**The problem:** Go through the entries below and print, exactly, the lines starting at the one with "other hearts nearby." and ending at the one with "This embodied dimension", keeping both ends and no others.

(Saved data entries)
::::::::::

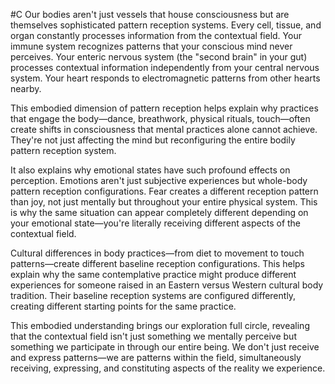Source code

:  #C Our bodies aren't just vessels that house consciousness but are themselves sophisticated pattern reception systems. Every cell, tissue, and organ constantly processes information from the contextual field. Your immune system recognizes patterns that your conscious mind never perceives. Your enteric nervous system (the "second brain" in your gut) processes contextual information independently from your central nervous system. Your heart responds to electromagnetic patterns from other hearts nearby.

This embodied dimension of pattern reception helps explain why practices that engage the body—dance, breathwork, physical rituals, touch—often create shifts in consciousness that mental practices alone cannot achieve. They're not just affecting the mind but reconfiguring the entire bodily pattern reception system.

It also explains why emotional states have such profound effects on perception. Emotions aren't just subjective experiences but whole-body pattern reception configurations. Fear creates a different reception pattern than joy, not just mentally but throughout your entire physical system. This is why the same situation can appear completely different depending on your emotional state—you're literally receiving different aspects of the contextual field.

Cultural differences in body practices—from diet to movement to touch patterns—create different baseline reception configurations. This helps explain why the same contemplative practice might produce different experiences for someone raised in an Eastern versus Western cultural body tradition. Their baseline reception systems are configured differently, creating different starting points for the same practice.

This embodied understanding brings our exploration full circle, revealing that the contextual field isn't just something we mentally perceive but something we participate in through our entire being. We don't just receive and express patterns—we are patterns within the field, simultaneously receiving, expressing, and constituting aspects of the reality we experience.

::::::::::

**Task response:**
:  #C Our bodies aren't just vessels that house consciousness but are themselves sophisticated pattern reception systems. Every cell, tissue, and organ constantly processes information from the contextual field. Your immune system recognizes patterns that your conscious mind never perceives. Your enteric nervous system (the "second brain" in your gut) processes contextual information independently from your central nervous system. Your heart responds to electromagnetic patterns from other hearts nearby.

This embodied dimension of pattern reception helps explain why practices that engage the body—dance, breathwork, physical rituals, touch—often create shifts in consciousness that mental practices alone cannot achieve. They're not just affecting the mind but reconfiguring the entire bodily pattern reception system.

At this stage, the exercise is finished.